■ Your objective
Exactly as they appear below, repeat the lines from the one with "Une fois que" through the one with "L’utilisateur peut donc", and no others.

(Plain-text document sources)
=-=-=-=-=

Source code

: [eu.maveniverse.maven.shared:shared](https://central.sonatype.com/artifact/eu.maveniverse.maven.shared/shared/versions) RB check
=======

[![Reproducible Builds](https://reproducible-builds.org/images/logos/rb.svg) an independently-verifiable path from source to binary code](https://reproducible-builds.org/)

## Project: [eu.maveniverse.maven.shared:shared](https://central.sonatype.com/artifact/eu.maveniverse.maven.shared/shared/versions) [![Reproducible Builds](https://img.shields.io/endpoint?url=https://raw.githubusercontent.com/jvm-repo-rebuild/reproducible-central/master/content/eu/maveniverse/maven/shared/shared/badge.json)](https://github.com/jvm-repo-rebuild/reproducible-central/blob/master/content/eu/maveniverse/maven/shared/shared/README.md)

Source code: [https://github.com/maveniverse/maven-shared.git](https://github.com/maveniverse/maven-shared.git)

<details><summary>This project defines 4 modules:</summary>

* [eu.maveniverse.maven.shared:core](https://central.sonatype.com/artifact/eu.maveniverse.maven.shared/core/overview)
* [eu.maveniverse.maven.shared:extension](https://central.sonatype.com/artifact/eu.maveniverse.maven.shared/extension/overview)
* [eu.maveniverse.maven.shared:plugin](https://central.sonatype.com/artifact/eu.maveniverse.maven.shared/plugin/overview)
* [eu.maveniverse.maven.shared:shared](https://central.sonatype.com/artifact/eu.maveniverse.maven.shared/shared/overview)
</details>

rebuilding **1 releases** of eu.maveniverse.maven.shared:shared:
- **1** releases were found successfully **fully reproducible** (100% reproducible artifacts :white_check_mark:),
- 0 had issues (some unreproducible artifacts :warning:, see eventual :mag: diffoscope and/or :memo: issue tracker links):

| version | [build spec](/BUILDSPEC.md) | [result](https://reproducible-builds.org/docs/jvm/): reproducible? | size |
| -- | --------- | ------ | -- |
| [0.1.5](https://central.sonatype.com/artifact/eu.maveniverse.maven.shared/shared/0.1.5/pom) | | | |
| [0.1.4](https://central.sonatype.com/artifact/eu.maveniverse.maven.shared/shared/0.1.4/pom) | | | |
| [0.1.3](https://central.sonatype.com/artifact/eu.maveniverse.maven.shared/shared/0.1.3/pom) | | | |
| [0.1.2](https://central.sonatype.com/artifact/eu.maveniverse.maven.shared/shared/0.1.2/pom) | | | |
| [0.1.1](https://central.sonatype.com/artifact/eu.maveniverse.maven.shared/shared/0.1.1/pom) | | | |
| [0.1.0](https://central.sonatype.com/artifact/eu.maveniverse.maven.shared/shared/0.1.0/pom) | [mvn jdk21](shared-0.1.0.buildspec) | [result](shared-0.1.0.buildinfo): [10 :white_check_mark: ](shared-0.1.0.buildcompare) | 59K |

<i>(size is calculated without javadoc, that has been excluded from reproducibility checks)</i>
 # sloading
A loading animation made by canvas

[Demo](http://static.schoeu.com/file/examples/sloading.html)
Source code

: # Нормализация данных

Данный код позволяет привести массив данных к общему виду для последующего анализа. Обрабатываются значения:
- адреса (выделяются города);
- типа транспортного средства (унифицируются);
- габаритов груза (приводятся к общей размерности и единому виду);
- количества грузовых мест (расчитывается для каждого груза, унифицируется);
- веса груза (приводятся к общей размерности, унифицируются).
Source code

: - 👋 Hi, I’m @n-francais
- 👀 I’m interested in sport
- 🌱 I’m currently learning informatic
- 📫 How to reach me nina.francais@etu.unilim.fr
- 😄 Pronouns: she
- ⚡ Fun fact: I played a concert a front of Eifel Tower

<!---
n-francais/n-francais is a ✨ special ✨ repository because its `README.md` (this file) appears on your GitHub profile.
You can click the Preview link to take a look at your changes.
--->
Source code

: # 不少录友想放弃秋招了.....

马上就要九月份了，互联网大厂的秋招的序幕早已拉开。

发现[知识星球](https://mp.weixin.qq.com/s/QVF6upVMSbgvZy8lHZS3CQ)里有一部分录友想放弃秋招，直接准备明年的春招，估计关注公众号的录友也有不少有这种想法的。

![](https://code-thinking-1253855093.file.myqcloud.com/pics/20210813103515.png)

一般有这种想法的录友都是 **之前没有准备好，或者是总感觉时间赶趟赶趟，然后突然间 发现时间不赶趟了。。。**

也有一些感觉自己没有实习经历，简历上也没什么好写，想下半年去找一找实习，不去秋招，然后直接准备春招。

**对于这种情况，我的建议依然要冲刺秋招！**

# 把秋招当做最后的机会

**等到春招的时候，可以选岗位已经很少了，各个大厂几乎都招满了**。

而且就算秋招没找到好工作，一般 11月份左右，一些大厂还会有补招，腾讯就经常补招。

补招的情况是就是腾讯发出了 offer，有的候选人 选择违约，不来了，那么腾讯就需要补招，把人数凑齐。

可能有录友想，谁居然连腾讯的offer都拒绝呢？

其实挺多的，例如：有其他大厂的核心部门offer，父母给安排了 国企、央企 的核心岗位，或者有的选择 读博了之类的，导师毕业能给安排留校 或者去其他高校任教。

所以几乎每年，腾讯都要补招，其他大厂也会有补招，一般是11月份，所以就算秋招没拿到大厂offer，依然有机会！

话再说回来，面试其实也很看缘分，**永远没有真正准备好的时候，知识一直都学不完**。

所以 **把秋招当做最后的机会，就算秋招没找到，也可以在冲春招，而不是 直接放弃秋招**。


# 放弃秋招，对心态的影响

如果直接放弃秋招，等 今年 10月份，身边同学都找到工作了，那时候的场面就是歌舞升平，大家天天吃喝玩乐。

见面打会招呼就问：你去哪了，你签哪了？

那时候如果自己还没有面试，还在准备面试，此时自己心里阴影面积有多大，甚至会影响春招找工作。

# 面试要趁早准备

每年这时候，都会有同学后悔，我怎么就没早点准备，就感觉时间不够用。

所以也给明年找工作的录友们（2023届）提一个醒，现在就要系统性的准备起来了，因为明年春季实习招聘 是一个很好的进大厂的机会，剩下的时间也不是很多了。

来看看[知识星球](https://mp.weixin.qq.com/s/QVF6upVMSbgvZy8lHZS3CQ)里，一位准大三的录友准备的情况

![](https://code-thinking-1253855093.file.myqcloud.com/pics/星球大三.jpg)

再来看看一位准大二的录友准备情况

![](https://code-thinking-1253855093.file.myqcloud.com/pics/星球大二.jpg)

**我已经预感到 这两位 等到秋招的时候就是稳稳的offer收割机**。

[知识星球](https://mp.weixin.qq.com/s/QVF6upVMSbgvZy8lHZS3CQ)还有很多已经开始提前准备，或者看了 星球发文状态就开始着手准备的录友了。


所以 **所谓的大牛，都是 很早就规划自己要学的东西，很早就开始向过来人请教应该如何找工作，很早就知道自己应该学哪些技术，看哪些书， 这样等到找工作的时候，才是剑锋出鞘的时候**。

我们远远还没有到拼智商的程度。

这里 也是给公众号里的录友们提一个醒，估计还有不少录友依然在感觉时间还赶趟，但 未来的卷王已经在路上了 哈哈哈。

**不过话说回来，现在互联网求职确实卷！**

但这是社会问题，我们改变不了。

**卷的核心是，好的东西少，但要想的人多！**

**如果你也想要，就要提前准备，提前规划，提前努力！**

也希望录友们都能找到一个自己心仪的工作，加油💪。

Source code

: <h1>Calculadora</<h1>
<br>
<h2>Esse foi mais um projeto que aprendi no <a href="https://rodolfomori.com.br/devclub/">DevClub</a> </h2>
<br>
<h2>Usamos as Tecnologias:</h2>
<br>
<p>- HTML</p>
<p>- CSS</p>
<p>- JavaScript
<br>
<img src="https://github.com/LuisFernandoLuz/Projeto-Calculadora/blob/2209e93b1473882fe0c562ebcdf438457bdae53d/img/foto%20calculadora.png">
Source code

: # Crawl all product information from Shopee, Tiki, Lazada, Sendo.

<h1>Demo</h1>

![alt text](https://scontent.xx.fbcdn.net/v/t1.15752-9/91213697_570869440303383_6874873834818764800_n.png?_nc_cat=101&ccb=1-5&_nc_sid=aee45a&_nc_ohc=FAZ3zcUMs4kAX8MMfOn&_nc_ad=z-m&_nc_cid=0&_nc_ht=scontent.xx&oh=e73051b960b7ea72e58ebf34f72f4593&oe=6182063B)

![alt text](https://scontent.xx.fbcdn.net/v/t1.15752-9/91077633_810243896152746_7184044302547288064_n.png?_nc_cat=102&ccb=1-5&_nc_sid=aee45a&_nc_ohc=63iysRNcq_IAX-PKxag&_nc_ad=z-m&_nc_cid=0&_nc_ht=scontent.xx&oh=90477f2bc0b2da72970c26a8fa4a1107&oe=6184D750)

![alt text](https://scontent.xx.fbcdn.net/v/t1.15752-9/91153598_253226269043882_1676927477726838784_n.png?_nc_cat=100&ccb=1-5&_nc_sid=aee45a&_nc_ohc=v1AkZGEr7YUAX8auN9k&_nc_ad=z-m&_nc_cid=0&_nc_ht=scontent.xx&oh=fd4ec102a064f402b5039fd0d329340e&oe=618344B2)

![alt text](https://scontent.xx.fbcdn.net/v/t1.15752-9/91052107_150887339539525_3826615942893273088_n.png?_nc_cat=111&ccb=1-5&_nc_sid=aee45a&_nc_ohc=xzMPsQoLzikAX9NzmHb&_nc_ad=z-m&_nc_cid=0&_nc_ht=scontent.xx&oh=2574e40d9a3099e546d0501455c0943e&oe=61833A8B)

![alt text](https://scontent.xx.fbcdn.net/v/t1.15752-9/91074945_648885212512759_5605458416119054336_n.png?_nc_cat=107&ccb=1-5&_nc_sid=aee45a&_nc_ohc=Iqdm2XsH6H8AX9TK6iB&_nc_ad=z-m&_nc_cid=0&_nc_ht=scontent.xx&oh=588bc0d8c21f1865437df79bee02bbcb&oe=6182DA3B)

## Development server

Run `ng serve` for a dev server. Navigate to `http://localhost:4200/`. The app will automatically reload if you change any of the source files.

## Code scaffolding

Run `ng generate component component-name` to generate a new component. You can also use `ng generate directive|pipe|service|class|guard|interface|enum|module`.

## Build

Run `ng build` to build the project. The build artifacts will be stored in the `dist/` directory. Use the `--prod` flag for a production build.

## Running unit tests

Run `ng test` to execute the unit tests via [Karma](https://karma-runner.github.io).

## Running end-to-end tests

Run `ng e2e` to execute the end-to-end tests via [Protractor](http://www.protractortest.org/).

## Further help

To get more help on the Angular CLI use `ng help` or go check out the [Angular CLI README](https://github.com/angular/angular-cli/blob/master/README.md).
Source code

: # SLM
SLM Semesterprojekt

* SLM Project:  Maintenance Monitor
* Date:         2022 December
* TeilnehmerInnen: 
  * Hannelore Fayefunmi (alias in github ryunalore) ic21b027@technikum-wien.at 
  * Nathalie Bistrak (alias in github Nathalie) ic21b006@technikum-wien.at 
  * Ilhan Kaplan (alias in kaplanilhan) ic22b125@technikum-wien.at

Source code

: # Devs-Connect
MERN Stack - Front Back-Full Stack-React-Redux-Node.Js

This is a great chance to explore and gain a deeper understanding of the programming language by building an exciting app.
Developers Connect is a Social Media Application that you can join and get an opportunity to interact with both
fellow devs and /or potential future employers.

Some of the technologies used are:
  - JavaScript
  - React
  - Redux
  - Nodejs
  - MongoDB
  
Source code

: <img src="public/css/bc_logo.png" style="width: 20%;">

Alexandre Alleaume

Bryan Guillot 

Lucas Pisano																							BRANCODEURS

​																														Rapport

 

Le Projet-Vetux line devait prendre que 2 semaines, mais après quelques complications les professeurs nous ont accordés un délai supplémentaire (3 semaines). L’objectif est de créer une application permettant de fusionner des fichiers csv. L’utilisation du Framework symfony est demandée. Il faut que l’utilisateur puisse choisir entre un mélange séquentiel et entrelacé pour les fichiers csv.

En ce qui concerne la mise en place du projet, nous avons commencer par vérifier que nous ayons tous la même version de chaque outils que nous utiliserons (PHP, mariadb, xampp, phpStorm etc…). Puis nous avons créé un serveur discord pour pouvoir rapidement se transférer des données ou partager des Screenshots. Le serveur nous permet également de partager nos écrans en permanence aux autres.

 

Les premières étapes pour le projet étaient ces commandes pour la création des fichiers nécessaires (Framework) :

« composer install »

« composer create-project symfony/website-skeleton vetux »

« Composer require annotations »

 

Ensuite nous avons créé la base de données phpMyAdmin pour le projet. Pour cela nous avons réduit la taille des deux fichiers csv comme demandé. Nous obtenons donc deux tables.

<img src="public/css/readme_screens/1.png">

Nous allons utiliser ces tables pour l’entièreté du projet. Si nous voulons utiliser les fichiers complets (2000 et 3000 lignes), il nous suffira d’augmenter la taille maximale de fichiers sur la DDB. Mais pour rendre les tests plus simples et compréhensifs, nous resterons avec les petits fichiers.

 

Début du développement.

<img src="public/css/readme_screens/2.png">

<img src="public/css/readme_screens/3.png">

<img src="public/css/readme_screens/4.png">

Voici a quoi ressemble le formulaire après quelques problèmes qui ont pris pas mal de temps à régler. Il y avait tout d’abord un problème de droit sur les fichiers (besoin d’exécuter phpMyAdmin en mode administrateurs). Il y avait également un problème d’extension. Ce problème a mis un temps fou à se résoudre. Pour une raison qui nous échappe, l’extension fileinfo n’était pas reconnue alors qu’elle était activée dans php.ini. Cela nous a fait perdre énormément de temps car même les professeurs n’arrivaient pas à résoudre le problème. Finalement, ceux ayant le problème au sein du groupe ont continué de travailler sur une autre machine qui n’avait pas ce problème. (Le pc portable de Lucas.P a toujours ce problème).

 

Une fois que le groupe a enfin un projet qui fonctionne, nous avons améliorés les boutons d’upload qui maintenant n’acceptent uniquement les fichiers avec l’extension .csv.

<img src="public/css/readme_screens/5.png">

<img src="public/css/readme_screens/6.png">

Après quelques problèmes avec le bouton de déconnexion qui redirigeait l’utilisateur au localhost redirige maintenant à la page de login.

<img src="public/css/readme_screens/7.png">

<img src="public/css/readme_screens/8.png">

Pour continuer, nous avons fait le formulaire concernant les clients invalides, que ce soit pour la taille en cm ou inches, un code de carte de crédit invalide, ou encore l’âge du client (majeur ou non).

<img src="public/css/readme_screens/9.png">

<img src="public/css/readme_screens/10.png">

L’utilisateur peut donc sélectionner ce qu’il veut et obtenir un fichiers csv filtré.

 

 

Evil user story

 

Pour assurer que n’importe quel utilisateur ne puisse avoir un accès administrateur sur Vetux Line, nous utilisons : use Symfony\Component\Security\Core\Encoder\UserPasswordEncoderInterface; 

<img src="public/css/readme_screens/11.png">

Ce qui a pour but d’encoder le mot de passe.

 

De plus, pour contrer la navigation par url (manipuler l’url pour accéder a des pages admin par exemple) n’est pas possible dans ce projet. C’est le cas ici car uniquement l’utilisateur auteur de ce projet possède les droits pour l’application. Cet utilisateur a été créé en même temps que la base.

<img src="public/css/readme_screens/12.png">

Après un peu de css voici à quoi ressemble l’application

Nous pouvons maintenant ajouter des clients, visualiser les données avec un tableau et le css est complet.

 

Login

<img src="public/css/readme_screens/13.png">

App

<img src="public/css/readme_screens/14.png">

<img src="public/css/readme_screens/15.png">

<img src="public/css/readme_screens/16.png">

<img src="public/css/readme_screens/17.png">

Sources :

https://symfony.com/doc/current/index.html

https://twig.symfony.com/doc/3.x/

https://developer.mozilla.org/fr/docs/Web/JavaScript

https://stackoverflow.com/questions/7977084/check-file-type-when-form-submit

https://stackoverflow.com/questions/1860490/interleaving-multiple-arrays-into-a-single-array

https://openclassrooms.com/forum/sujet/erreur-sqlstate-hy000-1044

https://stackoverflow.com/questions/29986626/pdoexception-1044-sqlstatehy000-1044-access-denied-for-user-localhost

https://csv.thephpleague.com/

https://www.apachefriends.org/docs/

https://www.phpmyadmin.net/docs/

=-=-=-=-=

■ Expected output
Une fois que le groupe a enfin un projet qui fonctionne, nous avons améliorés les boutons d’upload qui maintenant n’acceptent uniquement les fichiers avec l’extension .csv.

<img src="public/css/readme_screens/5.png">

<img src="public/css/readme_screens/6.png">

Après quelques problèmes avec le bouton de déconnexion qui redirigeait l’utilisateur au localhost redirige maintenant à la page de login.

<img src="public/css/readme_screens/7.png">

<img src="public/css/readme_screens/8.png">

Pour continuer, nous avons fait le formulaire concernant les clients invalides, que ce soit pour la taille en cm ou inches, un code de carte de crédit invalide, ou encore l’âge du client (majeur ou non).

<img src="public/css/readme_screens/9.png">

<img src="public/css/readme_screens/10.png">

L’utilisateur peut donc sélectionner ce qu’il veut et obtenir un fichiers csv filtré.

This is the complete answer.